WORK ORDER:
Once the line with "### 2. Monitor Costs" is found in the entries below, repeat it and each following line exactly, up to and including the line with "### What You". Add no other lines.

RECORD EXTRACTS:
╭──
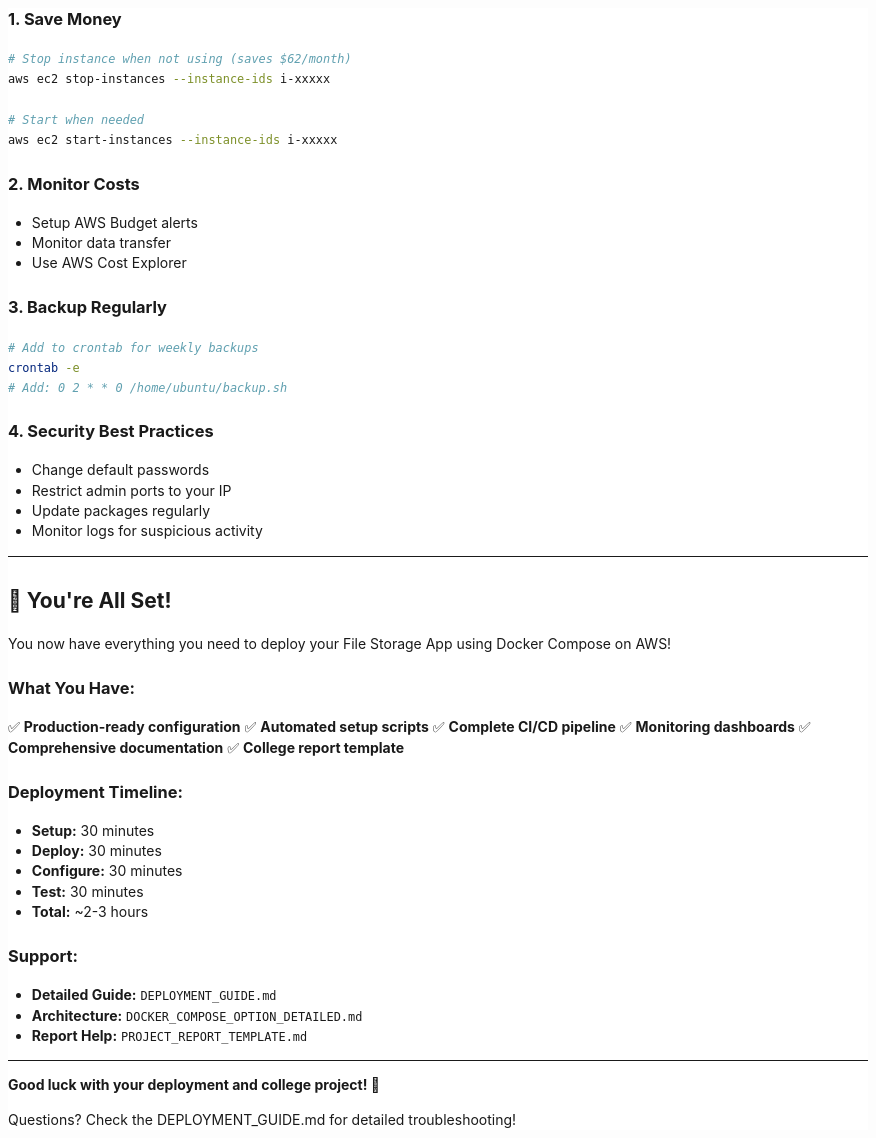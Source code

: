 ### 1. Save Money
```bash
# Stop instance when not using (saves $62/month)
aws ec2 stop-instances --instance-ids i-xxxxx

# Start when needed
aws ec2 start-instances --instance-ids i-xxxxx
```

### 2. Monitor Costs
- Setup AWS Budget alerts
- Monitor data transfer
- Use AWS Cost Explorer

### 3. Backup Regularly
```bash
# Add to crontab for weekly backups
crontab -e
# Add: 0 2 * * 0 /home/ubuntu/backup.sh
```

### 4. Security Best Practices
- Change default passwords
- Restrict admin ports to your IP
- Update packages regularly
- Monitor logs for suspicious activity

---

## 🎉 You're All Set!

You now have everything you need to deploy your File Storage App using Docker Compose on AWS!

### What You Have:
✅ **Production-ready configuration**
✅ **Automated setup scripts**
✅ **Complete CI/CD pipeline**
✅ **Monitoring dashboards**
✅ **Comprehensive documentation**
✅ **College report template**

### Deployment Timeline:
- **Setup:** 30 minutes
- **Deploy:** 30 minutes
- **Configure:** 30 minutes
- **Test:** 30 minutes
- **Total:** ~2-3 hours

### Support:
- **Detailed Guide:** `DEPLOYMENT_GUIDE.md`
- **Architecture:** `DOCKER_COMPOSE_OPTION_DETAILED.md`
- **Report Help:** `PROJECT_REPORT_TEMPLATE.md`

---

**Good luck with your deployment and college project! 🚀**

Questions? Check the DEPLOYMENT_GUIDE.md for detailed troubleshooting!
╰──
RESPONSE BELOW:
### 2. Monitor Costs
- Setup AWS Budget alerts
- Monitor data transfer
- Use AWS Cost Explorer

### 3. Backup Regularly
```bash
# Add to crontab for weekly backups
crontab -e
# Add: 0 2 * * 0 /home/ubuntu/backup.sh
```

### 4. Security Best Practices
- Change default passwords
- Restrict admin ports to your IP
- Update packages regularly
- Monitor logs for suspicious activity

---

## 🎉 You're All Set!

You now have everything you need to deploy your File Storage App using Docker Compose on AWS!

### What You Have:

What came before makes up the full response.